# Triton Inference Server Custom Python Backend Setup

Traditionally for the Triton Inference Server, the Python backend can be used to customize your server with additional requirements (ex: transformers). Generally a conda-pack environment is expected to be packaged in as displayed in this blog: https://aws.amazon.com/blogs/machine-learning/host-ml-models-on-amazon-sagemaker-using-triton-python-backend/. However, this can get heavy having such large artifacts, thus we explore installing these dependencies at the container level itself in this sample.

### Setting
For this example we are working in a SageMaker Classic Notebook Instance (g5.4xlarge), increase the Notebook Volume as needed, the conda-pack and Docker operations will be heavy.

### Credits/Reference
- SageMaker Triton BYOC Example: https://github.com/aws-samples/sagemaker-hosting/tree/main/Inference-Serving-Options/SageMaker-Triton/Triton-BYOC
- SageMaker Python Backend Blog: https://aws.amazon.com/blogs/machine-learning/host-ml-models-on-amazon-sagemaker-using-triton-python-backend/

## Setup

In [None]:
!pip install nvidia-pyindex
!pip install tritonclient[http]
!pip install -U sagemaker numpy transformers torch

## Building Docker Image & Setting Up Triton

For the Python backend we will extend the latest Triton Server Docker container and install the necessary dependencies (torch, transformers in this case).

### Build Docker Image

In [None]:
%%writefile Dockerfile
FROM nvcr.io/nvidia/tritonserver:25.10-py3

# install what your python model needs
RUN pip install --no-cache-dir transformers torch

#### Docker Build
Run the following command in the Terminal/CLI:

```
docker build -t custom-triton .
```

To check the image has been built, use the following command:

```
docker images
```

## Local Model Inference

For this sample, let's use a BERT transformers model, here's a local Python code inference with it:

In [None]:
# Use a pipeline as a high-level helper
from transformers import pipeline
import torch
import numpy as np
model = pipeline("text-classification", model="nlptown/bert-base-multilingual-uncased-sentiment")
output = model("I am super happy")
res = np.array(output)
print(res)

## Triton Artifact Creation

Ensure the following structure is present within the repository:

```
- nlp
    - sentiment (Triton model name)
        - 1
            - model.py (inference logic)
        - config.pbtxt (input/output specs)
```

## Docker Container Startup

To startup the docker container run this command via the terminal or a shell script:

```
docker run --gpus=all --shm-size=4G --rm -p8000:8000 -p8001:8001 -p8002:8002 -v/home/ec2-user/SageMaker/nlp:/model_repository custom-triton:latest tritonserver --model-repository=/model_repository --exit-on-error=false --log-verbose=1
```

Note run this command in the same root directory as the notebook, in this case we are using the SageMaker Notebook Instance home directory path adjust it to your appropriate directory.

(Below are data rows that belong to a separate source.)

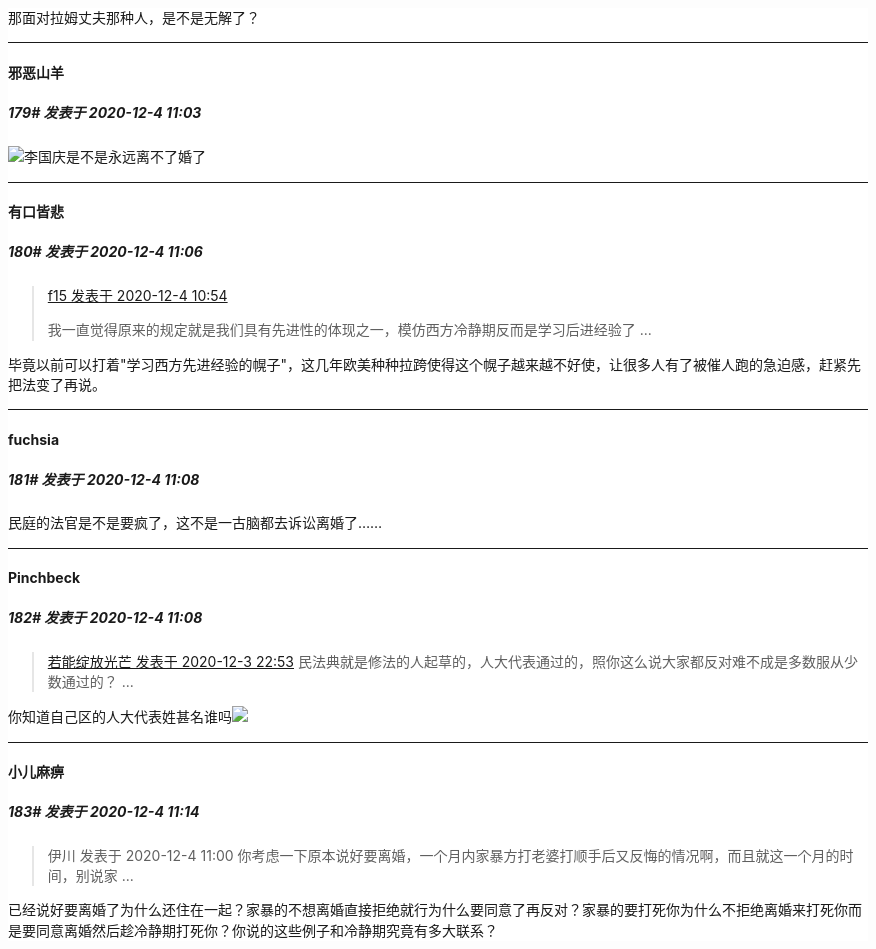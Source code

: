 
那面对拉姆丈夫那种人，是不是无解了？


-----

####  邪恶山羊  
##### 179#       发表于 2020-12-4 11:03


<img src="https://static.saraba1st.com/image/smiley/face2017/067.png" referrerpolicy="no-referrer">李国庆是不是永远离不了婚了


-----

####  有口皆悲  
##### 180#       发表于 2020-12-4 11:06


<blockquote><a href="httphttps://bbs.saraba1st.com/2b/forum.php?mod=redirect&amp;goto=findpost&amp;pid=49605734&amp;ptid=1975567" target="_blank">f15 发表于 2020-12-4 10:54</a>

我一直觉得原来的规定就是我们具有先进性的体现之一，模仿西方冷静期反而是学习后进经验了 ...</blockquote>
毕竟以前可以打着"学习西方先进经验的幌子"，这几年欧美种种拉跨使得这个幌子越来越不好使，让很多人有了被催人跑的急迫感，赶紧先把法变了再说。


-----

####  fuchsia  
##### 181#       发表于 2020-12-4 11:08


民庭的法官是不是要疯了，这不是一古脑都去诉讼离婚了……


-----

####  Pinchbeck  
##### 182#       发表于 2020-12-4 11:08


<blockquote><a href="httphttps://bbs.saraba1st.com/2b/forum.php?mod=redirect&amp;goto=findpost&amp;pid=49602082&amp;ptid=1975567" target="_blank">若能绽放光芒 发表于 2020-12-3 22:53</a>
民法典就是修法的人起草的，人大代表通过的，照你这么说大家都反对难不成是多数服从少数通过的？ ...</blockquote>
你知道自己区的人大代表姓甚名谁吗<img src="https://static.saraba1st.com/image/smiley/face2017/048.png" referrerpolicy="no-referrer">


-----

####  小儿麻痹  
##### 183#       发表于 2020-12-4 11:14


<blockquote>伊川 发表于 2020-12-4 11:00
你考虑一下原本说好要离婚，一个月内家暴方打老婆打顺手后又反悔的情况啊，而且就这一个月的时间，别说家 ...</blockquote>
已经说好要离婚了为什么还住在一起？家暴的不想离婚直接拒绝就行为什么要同意了再反对？家暴的要打死你为什么不拒绝离婚来打死你而是要同意离婚然后趁冷静期打死你？你说的这些例子和冷静期究竟有多大联系？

We also use the "custom-triton" image we built, change this if you named your Docker image otherwise.

## Sample Inference

We can use the Triton Client library or Python requests library for sample inference.

In [None]:
import tritonclient.http as http_client
triton_client = http_client.InferenceServerClient(url="localhost:8000", verbose=True)

In [None]:
import json 
# Create inputs to send to Triton
model_name = "sentiment"
text_inputs = ["I am super happy right now"]

# structure inputs
inputs = []
inputs.append(http_client.InferInput("text", [1], "BYTES"))
input0_real = np.array(text_inputs, dtype=np.object_)
inputs[0].set_data_from_numpy(input0_real)

# structure outputs
outputs = []
outputs.append(http_client.InferRequestedOutput("sent_arr"))

# sample inference
results = triton_client.infer(model_name=model_name, inputs=inputs, outputs=outputs)
sentiment = results.as_numpy('sent_arr')
print(sentiment)

In [None]:
%%time
for i in range(100):
    results = triton_client.infer(model_name=model_name, inputs=inputs, outputs=outputs)
    sentiment = results.as_numpy('sent_arr')